** Data follows **

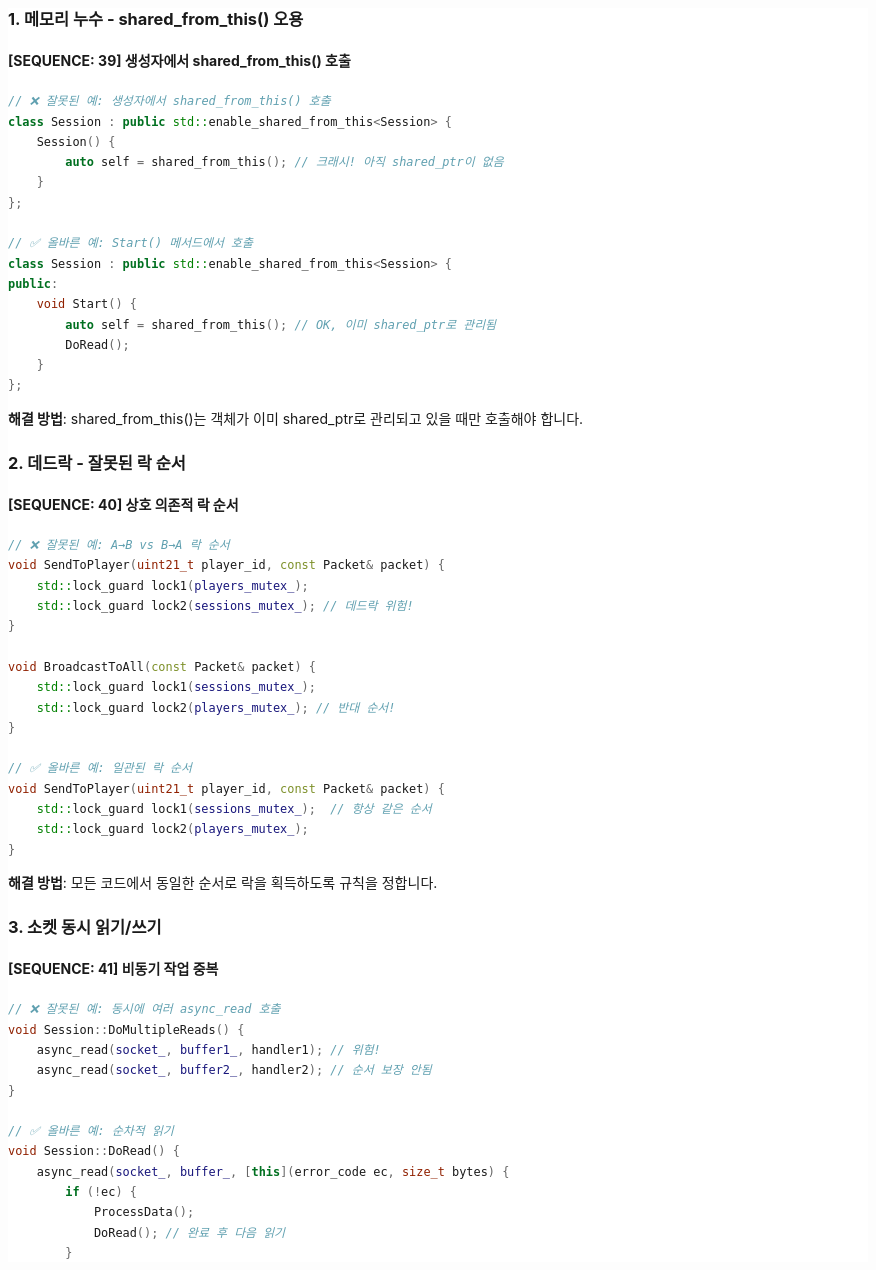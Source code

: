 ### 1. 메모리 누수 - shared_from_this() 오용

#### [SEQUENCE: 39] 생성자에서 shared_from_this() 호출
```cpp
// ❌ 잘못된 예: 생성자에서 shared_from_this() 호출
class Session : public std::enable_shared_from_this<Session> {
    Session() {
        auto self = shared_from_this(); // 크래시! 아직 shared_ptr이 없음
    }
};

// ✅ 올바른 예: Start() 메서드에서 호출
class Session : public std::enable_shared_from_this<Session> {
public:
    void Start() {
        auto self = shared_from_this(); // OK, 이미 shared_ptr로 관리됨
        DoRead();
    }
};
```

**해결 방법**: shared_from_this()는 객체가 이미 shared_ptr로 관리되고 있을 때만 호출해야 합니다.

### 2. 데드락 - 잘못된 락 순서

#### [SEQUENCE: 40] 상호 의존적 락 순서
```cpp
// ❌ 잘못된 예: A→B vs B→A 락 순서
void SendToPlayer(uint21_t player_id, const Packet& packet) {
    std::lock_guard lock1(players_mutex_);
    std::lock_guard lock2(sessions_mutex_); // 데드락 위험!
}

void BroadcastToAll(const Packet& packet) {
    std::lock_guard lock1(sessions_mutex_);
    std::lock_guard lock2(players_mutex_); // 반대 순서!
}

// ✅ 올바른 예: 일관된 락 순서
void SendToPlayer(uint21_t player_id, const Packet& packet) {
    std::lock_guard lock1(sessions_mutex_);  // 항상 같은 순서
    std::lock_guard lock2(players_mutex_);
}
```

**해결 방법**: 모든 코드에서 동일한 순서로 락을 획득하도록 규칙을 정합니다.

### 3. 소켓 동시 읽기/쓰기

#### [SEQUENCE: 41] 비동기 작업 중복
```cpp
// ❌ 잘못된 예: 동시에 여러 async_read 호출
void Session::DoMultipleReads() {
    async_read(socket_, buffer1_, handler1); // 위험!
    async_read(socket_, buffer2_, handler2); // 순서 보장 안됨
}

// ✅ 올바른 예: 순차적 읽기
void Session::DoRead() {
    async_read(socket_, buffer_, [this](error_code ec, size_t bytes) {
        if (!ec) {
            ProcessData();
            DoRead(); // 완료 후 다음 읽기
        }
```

** End of Data **

- Assignment
Look through the data above. Copy every line with the string "auto" in it.

- Response
        auto self = shared_from_this(); // 크래시! 아직 shared_ptr이 없음
        auto self = shared_from_this(); // OK, 이미 shared_ptr로 관리됨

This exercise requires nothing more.